Military.com: Especially in the later episodes, the tactical movements seem to be more character-driven, which is something I don't think I've ever really seen before.
Pratt: "That's intentional."
Kitsch: "Going back to [an] episode four moment with Ben and the shotgun, you just want to be original as well. You want to see these guys, you know, they are human, and they do get shot, they do have to reload, they do have to sometimes expose themselves for one another. You try to keep it as authentic and practical as possible. Being practical on those days was huge. There's no green screen on those days, and it grounds the action. It was
tactical or combat loads on the run with a shotgun. That challenges you. We loved it, and most importantly, it puts you in the moment."
Pratt: "And it gives you business, which as an actor, you really want authentic business. You want something that you're doing that's not just standing there, waiting to say the words. When you have a reason to create business, it gives you something to practice other than the words and that's great."
Military.com: "Do you think there's a freedom that comes from telling a story like this that isn't grounded in reality?"

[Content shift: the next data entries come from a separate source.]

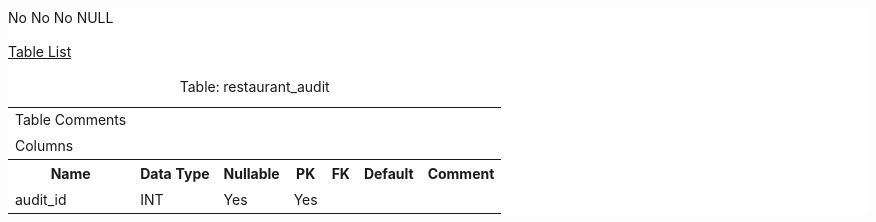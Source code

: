 <td>No</td>

<td>No</td>

<td>No</td>

<td>NULL</td>

<td></td>

</tr>

</tbody>

</table>

[Table List](#home)  
<a id="restaurant_audit"></a>

<table style="width:100%"><caption>Table: restaurant_audit</caption>

<tbody>

<tr>

<td>Table Comments</td>

<td colspan="6"></td>

</tr>

<tr>

<td colspan="7">Columns</td>

</tr>

<tr>

<th>Name</th>

<th>Data Type</th>

<th>Nullable</th>

<th>PK</th>

<th>FK</th>

<th>Default</th>

<th>Comment</th>

</tr>

<tr>

<td>audit_id</td>

<td>INT</td>

<td>Yes</td>

<td>Yes</td>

Pratt: "Yes and no. When you're telling the story of Operation Red Wings, or you're doing the Osama bin Laden raid, you have the source material. You know what went down, you have sources telling you what went down, and you're essentially doing recreations of something that was real, and you're wanting to honor what really happened. So in that way, you have restrictions inside of which to operate.
"Whereas if you're creating something, you have that freedom, but that freedom comes without restrictions. Oftentimes, restrictions are the key to creativity. And so, with a story like that, we're really just trying to honor the source material, and make sure that the stuff that we did create never got too Hollywood. We never wanted to be on full auto the whole time with the one-liners like we're used to seeing in films.
"We went through every script with a fine-tooth comb with Jared, our co-producer, and he didn't pull any punches. He's very obviously very gracious in the way he did it, but he was able to articulate things that were not real and implement the changes we needed to make it more grounded in some regard, even though this story is obviously fantastical and not based in reality with this big conspiracy and all that stuff. But when it came to the elements that we could control, we try to make them very real."
Kitsch: "Obviously we're training off camera with these guys, going to the range, learning these tac reloads at home, working with the shotgun. I did love, when we did the flashback to Iraq or the Sicario stuff, the different vibe when we got to operate with the real operators. We think we can flat ourselves, look at the replay and be like, 'Oh, it looks great.' But then when you're with these guys, and you get to see them move and how there's such a calm cadence in the most heightened moment of life and death, and you see just how smooth these guys are. I love that feeling, and you just do your damnedest to emulate that."
Pratt: "It's hard to imagine actually having that type of composure if the bad guy was shooting real bullets at you."